Cristal first set foot in Thailand (now his adoptive home) in 1971 during the Vietnam War. A military judge advocate, he was handling local settlement claims filed against the US Army.

Then one day he wandered into a small shop peddling Chinese sycee (silver ingots), and, next thing he knew, he'd bought the entire collection. It was a nascent numismatist's epiphany – and he was hooked. Ever since, Cristal has been a constant presence at Bangkok auctions and flea markets, squinting at the wares of amulet merchants and old-coin sellers.

"Amazing things show up at these places," he notes with relish while navigating narrow alleys, his sizable frame carried along on swift, choppy steps, a winded reporter in full pursuit. Having gobbled down a curbside rice-dish lunch, Cristal is racing back to his coins.

• • •

Unlocking another chest of his treasures, Cristal produces flat, elongated silver objects with the pimply texture of toad skin. No, they aren't from the bag of an ancient witchdoctor. Behold: "tiger-tongue money."

At least that's what romantically inclined collectors label this ancient Laotian currency, which locals simply called lat. The technology for replicating the old coins has been lost, but folklore attributes their spotty surface to the death throes of fire ants thrown into molten silver.

Such peculiar coinages flourished locally until the mid-19th century, when the Kingdom of Siam, although a regional merchant power for centuries, finally began to use the flat coins favored by Europeans, courtesy of a man-powered screw press donated by Queen Victoria.

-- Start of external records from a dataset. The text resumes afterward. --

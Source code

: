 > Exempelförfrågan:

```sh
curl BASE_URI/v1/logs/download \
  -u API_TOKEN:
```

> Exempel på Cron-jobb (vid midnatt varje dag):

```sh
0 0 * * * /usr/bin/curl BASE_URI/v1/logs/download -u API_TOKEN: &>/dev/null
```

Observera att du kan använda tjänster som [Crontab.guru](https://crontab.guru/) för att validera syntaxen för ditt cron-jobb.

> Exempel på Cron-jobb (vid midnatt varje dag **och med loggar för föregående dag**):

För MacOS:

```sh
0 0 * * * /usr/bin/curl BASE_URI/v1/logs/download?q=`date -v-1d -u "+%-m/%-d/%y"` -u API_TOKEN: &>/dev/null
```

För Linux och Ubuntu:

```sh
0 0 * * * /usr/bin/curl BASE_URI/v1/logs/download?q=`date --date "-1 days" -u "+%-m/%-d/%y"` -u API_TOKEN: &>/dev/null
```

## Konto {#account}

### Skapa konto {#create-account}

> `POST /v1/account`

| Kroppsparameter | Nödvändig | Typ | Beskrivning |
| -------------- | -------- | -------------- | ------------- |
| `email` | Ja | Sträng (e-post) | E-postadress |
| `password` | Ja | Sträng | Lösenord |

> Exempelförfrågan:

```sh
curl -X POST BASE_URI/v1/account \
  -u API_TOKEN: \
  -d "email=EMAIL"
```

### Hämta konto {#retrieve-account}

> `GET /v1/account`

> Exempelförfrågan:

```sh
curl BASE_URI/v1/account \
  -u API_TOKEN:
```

That's why, for people like Cristal, numismatics is more than an idle hobby. Trends and changes in primitive monetary systems, when painstakingly decoded, can chronicle the trajectories of preliterate cultures and explain the cultural underpinnings of modern societies. "For one interested in the evolution of history," he explains, "it's interesting to see coinage as [tokens in the phases of] a historical evolution."

Enamored of the country's peculiar money, Cristal took Thai citizenship a few years ago, adopting the name Ronachai Krisadaolarn in a distant echo of his original. (His new alias translates grandly as "Victorious Combatant [with] Majestic Power.") At his citizenship test, Cristal says, he whipped out the snapshot he carries in his wallet of himself with the country's revered king, Bhumibol Adulyadej, who has a keen interest in old Siamese coins; Cristal boasts that he was granted citizenship without further ado.

But the numismatist cherishes his rapport with King Bhumibol for other reasons, too. "It's been a privilege," he notes, "to meet the man whose face is on every current note and coin."